## PROVIDED RECORDS
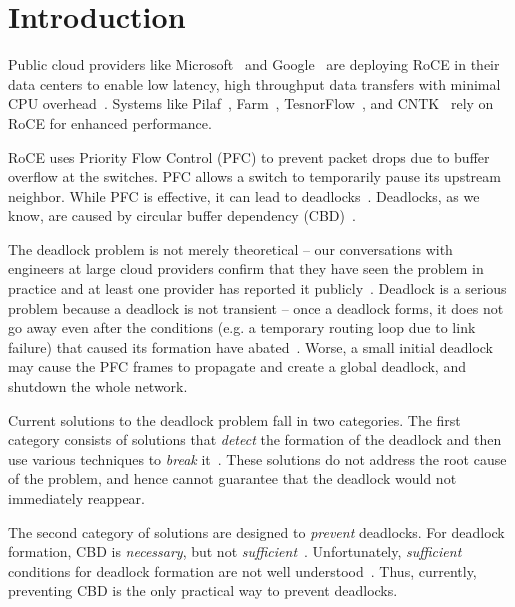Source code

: \section{Introduction}
\label{sec:intro}

Public cloud providers like Microsoft~\cite{dcqcn} and Google~\cite{timely} are
deploying RoCE in their data centers to enable low latency, high throughput data
transfers with minimal CPU overhead~\cite{dcqcn}. Systems like
Pilaf~\cite{pilaf}, Farm~\cite{farm}, TesnorFlow~\cite{tensorflow}, and
CNTK~\cite{cntk} rely on RoCE for enhanced performance.

RoCE uses Priority Flow Control (PFC) to prevent packet drops due to
buffer overflow at the switches. PFC allows a switch to temporarily
pause its upstream neighbor. While PFC is effective, it can lead to
deadlocks~\cite{rdmaatscale,tcpbolt,hu2016deadlocks}. Deadlocks, as we
know, are caused by circular buffer dependency
(CBD)~\cite{hu2016deadlocks}.


The deadlock problem is not merely theoretical -- our conversations with
engineers at large cloud providers confirm that they have seen the problem in
practice and at least one provider has reported it publicly~\cite{rdmaatscale}.
Deadlock is a serious problem because a deadlock is not transient -- once a
deadlock forms, it does not go away even after the conditions (e.g. a temporary
routing loop due to link failure) that caused its formation have
abated~\cite{rdmaatscale}. Worse, a small initial deadlock may cause the PFC
frames to propagate and create a global deadlock, and shutdown the whole
network.

Current solutions to the deadlock problem fall in two categories. The first
category consists of solutions that {\em detect} the formation of the deadlock
and then use various techniques to {\em break} it~\cite{shpiner2016unlocking}.
These solutions do not address the root cause of the problem, and hence cannot
guarantee that the deadlock would not immediately reappear.

The second category of solutions are designed to {\em prevent} deadlocks.  For
deadlock formation, CBD is {\em necessary}, but not {\em
sufficient}~\cite{hu2016deadlocks}. Unfortunately, {\em sufficient} conditions
for deadlock formation are not well understood~\cite{hu2016deadlocks}. Thus,
currently, preventing CBD is the only practical way to prevent deadlocks.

## TASK ITEM
Any pictures above are to be left out. Retype the rest of the records exactly.

## TASK SOLUTION
Source code

: \section{Introduction}
\label{sec:intro}

Public cloud providers like Microsoft~\cite{dcqcn} and Google~\cite{timely} are
deploying RoCE in their data centers to enable low latency, high throughput data
transfers with minimal CPU overhead~\cite{dcqcn}. Systems like
Pilaf~\cite{pilaf}, Farm~\cite{farm}, TesnorFlow~\cite{tensorflow}, and
CNTK~\cite{cntk} rely on RoCE for enhanced performance.

RoCE uses Priority Flow Control (PFC) to prevent packet drops due to
buffer overflow at the switches. PFC allows a switch to temporarily
pause its upstream neighbor. While PFC is effective, it can lead to
deadlocks~\cite{rdmaatscale,tcpbolt,hu2016deadlocks}. Deadlocks, as we
know, are caused by circular buffer dependency
(CBD)~\cite{hu2016deadlocks}.


The deadlock problem is not merely theoretical -- our conversations with
engineers at large cloud providers confirm that they have seen the problem in
practice and at least one provider has reported it publicly~\cite{rdmaatscale}.
Deadlock is a serious problem because a deadlock is not transient -- once a
deadlock forms, it does not go away even after the conditions (e.g. a temporary
routing loop due to link failure) that caused its formation have
abated~\cite{rdmaatscale}. Worse, a small initial deadlock may cause the PFC
frames to propagate and create a global deadlock, and shutdown the whole
network.

Current solutions to the deadlock problem fall in two categories. The first
category consists of solutions that {\em detect} the formation of the deadlock
and then use various techniques to {\em break} it~\cite{shpiner2016unlocking}.
These solutions do not address the root cause of the problem, and hence cannot
guarantee that the deadlock would not immediately reappear.

The second category of solutions are designed to {\em prevent} deadlocks.  For
deadlock formation, CBD is {\em necessary}, but not {\em
sufficient}~\cite{hu2016deadlocks}. Unfortunately, {\em sufficient} conditions
for deadlock formation are not well understood~\cite{hu2016deadlocks}. Thus,
currently, preventing CBD is the only practical way to prevent deadlocks.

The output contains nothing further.